All this is truly wonderful. It is full of deepest consolation. It is
eminently calculated to tranquilize the heart, come what may. The
question is, Do we believe it? are our hearts governed by the faith of
it? Do we really believe that the almighty Creator and Upholder of all
things, who bears up the pillars of the universe, has graciously
undertaken to do for us all the journey through? Do we thoroughly
believe that "the Possessor of heaven and earth" is our Father? and
that He has charged Himself with all our wants from first to last? Is
our whole moral being under the commanding power of those words of the
inspired apostle, "He that spared not His own Son, but delivered Him
up for us all, how shall He not with Him also freely give us all
things?" Alas! it is to be feared that we know but little of the power
of these grand yet simple truths. We talk about them, we discuss them,
we profess them, we give a nominal assent to them; but with all this,
we prove, in our daily life--in the actual details of our personal
history, how feebly we enter into them. If we truly believed that our
God has charged Himself with all our necessities--if we were finding
all our springs in Him--if He were a perfect covering for our eyes and
a resting-place for our hearts, could we possibly be looking to poor
creature-streams, which so speedily dry up and disappoint our hearts?
We do not and cannot believe it. It is one thing to hold the theory of
the life of faith, and another thing altogether to live that life. We
constantly deceive ourselves with the notion that we are living by
faith, when in reality we are leaning on some human prop, which sooner
or later is sure to give way.

Reader, is it not so?

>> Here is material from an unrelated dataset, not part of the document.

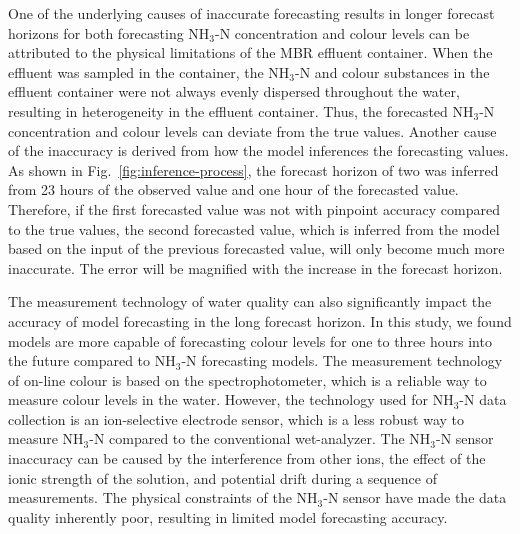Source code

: One of the underlying causes of inaccurate forecasting results in longer forecast horizons for both forecasting NH$_{3}$-N concentration and colour levels can be attributed to the physical limitations of the MBR effluent container. When the effluent was sampled in the container, the NH$_{3}$-N and colour substances in the effluent container were not always evenly dispersed throughout the water, resulting in heterogeneity in the effluent container. Thus, the forecasted NH$_{3}$-N concentration and colour levels can deviate from the true values. Another cause of the inaccuracy is derived from how the model inferences the forecasting values. As shown in Fig.~\ref{fig:inference-process}, the forecast horizon of two was inferred from 23 hours of the observed value and one hour of the forecasted value. Therefore, if the first forecasted value was not with pinpoint accuracy compared to the true values, the second forecasted value, which is inferred from the model based on the input of the previous forecasted value, will only become much more inaccurate. The error will be magnified with the increase in the forecast horizon.

The measurement technology of water quality can also significantly impact the accuracy of model forecasting in the long forecast horizon. In this study, we found models are more capable of forecasting colour levels for one to three hours into the future compared to NH$_{3}$-N forecasting models. The measurement technology of on-line colour is based on the spectrophotometer, which is a reliable way to measure colour levels in the water. However, the technology used for NH$_{3}$-N data collection is an ion-selective electrode sensor, which is a less robust way to measure NH$_{3}$-N compared to the conventional wet-analyzer. The NH$_{3}$-N sensor inaccuracy can be caused by the interference from other ions, the effect of the ionic strength of the solution, and potential drift during a sequence of measurements. The physical constraints of the NH$_{3}$-N sensor have made the data quality inherently poor, resulting in limited model forecasting accuracy.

Are we not constantly prone to forsake the
Fountain of living waters, and hew out for ourselves broken cisterns,
which can hold no water? And yet we speak of living by faith! We
profess to be looking only to the living God for the supply of our
need, whatever that need may be, when, in point of fact, we are
sitting beside some creature-stream and looking for something there.
Need we wonder if we are disappointed? How could it possibly be
otherwise? Our God will not have us dependent upon aught or any one
but Himself. He has, in manifold places in His Word, given us His
judgment as to the true character and sure result of all
creature-confidence. Take the following most solemn passage from the
prophet Jeremiah: "Cursed be the man that trusteth in man, and maketh
flesh his arm, and whose heart departeth from the Lord. For he shall
be like the heath in the desert, and shall not see when good cometh;
but shall inhabit the parched places in the wilderness, in a salt land
and not inhabited." And then mark the contrast--"Blessed is the man
that trusteth in the Lord, and whose hope the Lord is: for he shall be
as a tree planted by the waters, and that spreadeth out her roots by
the river, and shall not see when heat cometh, but her leaf shall be
green; and shall not be careful in the year of drought, neither shall
cease from yielding fruit." (Jer. xvii. 5-8.)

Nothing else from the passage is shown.